Ingham County Circuit Judge Rosemarie Aquilina ruled more than a year ago that patrons could not bring firearms into the Capital Area District Library in Lansing. But members of Michigan Open Carry, a gun rights advocacy group, sought to allow the public to bring weapons into public libraries.

The appeals court concluded late last month that it is up to the state, not local jurisdictions or libraries, to set firearm laws.

That ruling appears to be in direct opposition to current Loutit District Library policy. It states “all weapons (including but not limited to any firearm, knife with a blade longer than 3 inches, blackjack, bludgeon or club) are banned from library premises.”

Loutit rules allow only law enforcement and library security personnel to be armed.

“I think it's a little disappointing — especially in this day and age with what's going on in the world — that somebody would even think that it was a good idea to bring a weapon into a public place, especially a public place that's got little children," Martin said.

Martin said the library board's policy committee will likely discuss the ruling and how it affects current rules.

Martin has been Loutit's director for only 18 months, but he said he doesn't recall hearing about any incidents involving weapons at the Grand Haven library. He said he doesn't expect that to change because of the court ruling.

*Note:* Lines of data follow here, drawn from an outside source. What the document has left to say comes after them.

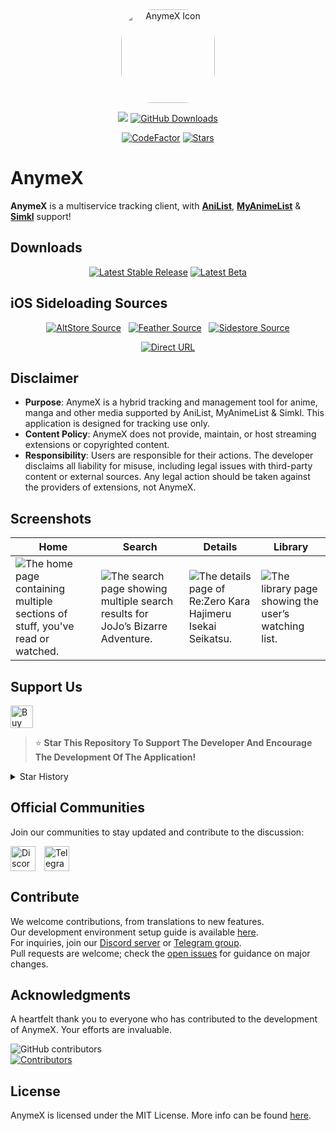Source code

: <div align="center">
<img src='assets/images/logo.png' alt='AnymeX Icon' style="border-radius: 50px; height: 150px; width: 150px;">
  
<p align="center">
   <img src="https://img.shields.io/badge/platforms-android_ios_windows_linux_macos-06599d?color=white&labelColor=black&style=for-the-badge"/>
  <a href="https://github.com/RyanYuuki/AnymeX/releases"><img src="https://img.shields.io/github/downloads/RyanYuuki/AnymeX/total?color=white&labelColor=black&label=Downloads&style=for-the-badge" alt="GitHub Downloads"></a>
</p>
<p align="center">
<a href="https://www.codefactor.io/repository/github/RyanYuuki/AnymeX"><img src="https://img.shields.io/codefactor/grade/github/RyanYuuki/AnymeX?color=white&labelColor=black&style=for-the-badge&label=Codefactor" alt="CodeFactor"/></a>
  <!--<a href="https://hosted.weblate.org/engage/echo"><img alt="Weblate project translated" src="https://img.shields.io/weblate/progress/echo?color=white&labelColor=black&label=Translated&style=flat-square"></a>-->
<!-- <a href="https://github.com/RyanYuuki/AnymeX/commits/main">
    <img src="https://img.shields.io/github/last-commit/RyanYuuki/AnymeX?color=white&labelColor=black&label=Latest Commit&style=for-the-badge" alt="GitHub Last Commit">
</a> -->
<a href="https://github.com/RyanYuuki/AnymeX/stargazers">
      <img src="https://img.shields.io/github/stars/RyanYuuki/AnymeX?color=white&labelColor=black&style=for-the-badge" alt="Stars" /></a>
</p>
</div>

# AnymeX

**AnymeX** is a multiservice tracking client, with [**AniList**](https://anilist.co/), [**MyAnimeList**](https://myanimelist.net/) & [**Simkl**](https://simkl.com/) support!

## Downloads

<div align="center">
<p>
   <a href="https://github.com/RyanYuuki/AnymeX/releases/latest"><img src="https://img.shields.io/github/v/release/RyanYuuki/AnymeX?color=white&labelColor=black&display_name=tag&style=for-the-badge&label=Stable" alt="Latest Stable Release"/></a>
   <a href="https://github.com/RyanYuuki/AnymeX/releases/"><img src="https://img.shields.io/github/v/release/RyanYuuki/AnymeX?color=white&labelColor=black&include_prereleases&label=Beta&style=for-the-badge" alt="Latest Beta"/></a>
</p>
</div>

## iOS Sideloading Sources

<div align="center">

<a href="https://intradeus.github.io/http-protocol-redirector?r=altstore://source?url=https://raw.githubusercontent.com/RyanYuuki/AnymeX/refs/heads/main/repo/source.json"><img alt="AltStore Source" src="https://img.shields.io/badge/open_in_app-_?style=for-the-badge&label=Altstore&labelColor=black&color=white"></a>
&nbsp;
<a href="https://intradeus.github.io/http-protocol-redirector?r=feather://source/https://raw.githubusercontent.com/RyanYuuki/AnymeX/refs/heads/main/repo/source.json"><img alt="Feather Source" src="https://img.shields.io/badge/open_in_app-_?style=for-the-badge&label=feather&labelColor=black&color=white"></a>
&nbsp;
<a href="https://intradeus.github.io/http-protocol-redirector?r=sidestore://source?url=https://raw.githubusercontent.com/RyanYuuki/AnymeX/refs/heads/main/repo/source.json"><img alt="Sidestore Source" src="https://img.shields.io/badge/open_in_app-_?style=for-the-badge&label=sidestore&labelColor=black&color=white"></a>

<a href="https://raw.githubusercontent.com/RyanYuuki/AnymeX/refs/heads/main/repo/source.json"><img alt="Direct URL" src="https://img.shields.io/badge/copy_%2F_paste-_?style=for-the-badge&label=Direct%20Source%20URL&labelColor=black&color=white"></a>

</div>

## Disclaimer

- **Purpose**: AnymeX is a hybrid tracking and management tool for anime, manga and other media supported by AniList, MyAnimeList & Simkl. This application is designed for tracking use only.
- **Content Policy**: AnymeX does not provide, maintain, or host streaming extensions or copyrighted content.
- **Responsibility**: Users are responsible for their actions. The developer disclaims all liability for misuse, including legal issues with third-party content or external sources. Any legal action should be taken against the providers of extensions, not AnymeX.

## Screenshots

| Home | Search | Details | Library |
| ------- | ------- | ------ | ------- |
|![The home page containing multiple sections of stuff, you've read or watched.](github_assets/android/Screenshot_20250215_125405-portrait.png) | ![The search page showing multiple search results for JoJo’s Bizarre Adventure.](github_assets/android/Screenshot_20250215_125450-portrait.png) | ![The details page of Re:Zero Kara Hajimeru Isekai Seikatsu.](github_assets/android/Screenshot_20250215_125506-portrait.png) | ![The library page showing the user’s watching list.](github_assets/android/Screenshot_20250215_125513-portrait.png) |

<!-- Once I make the screenshots I'll add this back
### 💻 Desktop
<div style="display: flex; flex-wrap: wrap; justify-content: space-between;">
    <img src="https://github.com/RyanYuuki/AnymeX/blob/main/github_assets/desktop/preview_1.png" width="100%" style="margin: 0;" />
    <img src="https://github.com/RyanYuuki/AnymeX/blob/main/github_assets/desktop/preview_2.png" width="100%" style="margin: 0;" />
</div>
-->

## Support Us

<a href='https://ko-fi.com/ryanyuuki7' target='_blank'><img height='36' style='border:0px;height:36px;' src='https://storage.ko-fi.com/cdn/kofi1.png?v=3' border='0' alt='Buy Me a Coffee at ko-fi.com' /></a>
> ⭐ **Star This Repository To Support The Developer And Encourage The Development Of The Application!**
<details>
  <summary>Star History</summary>
  <a href="https://github.com/RyanYuuki/AnymeX/stargazers">
      <img alt="Star History Chart" src="https://starchart.cc/RyanYuuki/AnymeX.svg?variant=adaptive" width="370" height="235" />
  </a>
</details>

## Official Communities

Join our communities to stay updated and contribute to the discussion:

<a href="https://discord.gg/5gAHhMvTcx" style="margin-right: 10px; display: inline-block;"><img src="https://files.catbox.moe/tb0004.png" alt="Discord" height="40" style="vertical-align: middle;"></a>
<a href="https://t.me/AnymeX_Discussion" style="display: inline-block;"><img src="https://files.catbox.moe/z66xwr.png" alt="Telegram" height="40" style="vertical-align: middle;"></a>

## Contribute

We welcome contributions, from translations to new features.  
Our development environment setup guide is available [here](./DEVELOPMENT.md).  
For inquiries, join our [Discord server](https://discord.gg/5gAHhMvTcx) or [Telegram group](https://t.me/AnymeX_Discussion).  
Pull requests are welcome; check the [open issues](https://github.com/RyanYuuki/AnymeX/issues) for guidance on major changes.

<!--<details>
<summary>Weblate Translation Graph</summary>
<a href="https://hosted.weblate.org/projects/echo/#languages"><img src="https://hosted.weblate.org/widget/echo/app/multi-auto.svg" alt="Translation status" /></a>
</details>-->

## Acknowledgments

A heartfelt thank you to everyone who has contributed to the development of AnymeX.
Your efforts are invaluable.

<a href="https://github.com/RyanYuuki/AnymeX/graphs/contributors">
  <img alt="GitHub contributors" src="https://img.shields.io/github/contributors/RyanYuuki/AnymeX?style=flat-square&label=Contributors%20%3A&labelColor=%230f1318&color=%230f1318" align="left">
</a>
<br>
<a href="https://github.com/RyanYuuki/AnymeX/graphs/contributors">
  <img src="https://contrib.rocks/image?repo=RyanYuuki/AnymeX" alt="Contributors">
</a>

## License

AnymeX is licensed under the MIT License. More info can be found [here](LICENSE.md).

“We have a pretty responsible community here,” Martin said. “It started as an issue at the library in Lansing and a group of people who were trying to make a political point. Common sense generally rules. I don't expect any negative reaction here — I would hope not, anyway.”

Spring Lake/Ferrysburg Police Chief Roger DeYoung said he also doesn't anticipate any problems stemming from the appeals court ruling.

“Most people that have (carrying a concealed weapon permit) are law-abiding citizens," he said. "It's the people who don't have the (permits) that are causing the problems. I don't see any issue with it at all.”

Spring Lake District Library Director Claire Sheridan said that library's policy does not forbid weapons, nor does it state that weapons are allowed.

“It really does not specifically say anything about weapons,” she said. “It's in accordance with the law. Our attorney was very clear that libraries, in his opinion, could not forbid patrons to bring weapons into the library. Clearly, the courts stand by the law as it is now.”

To read more of this story, see today’s print or e-edition of the Grand Haven Tribune.

Comments

Wingmaster

Yeah, same thing with movie theatres!!

N8ary

Disappointing? Why? This decision does not allow people with ill intent to carry guns into the library. Only law abiding citizens are allowed to have guns. Furthermore, the hollywood portrayal of guns accidentally "going off" is greatly exaggerated, especially with the newer firearms available with all the built-in safeties. Guns are not living things.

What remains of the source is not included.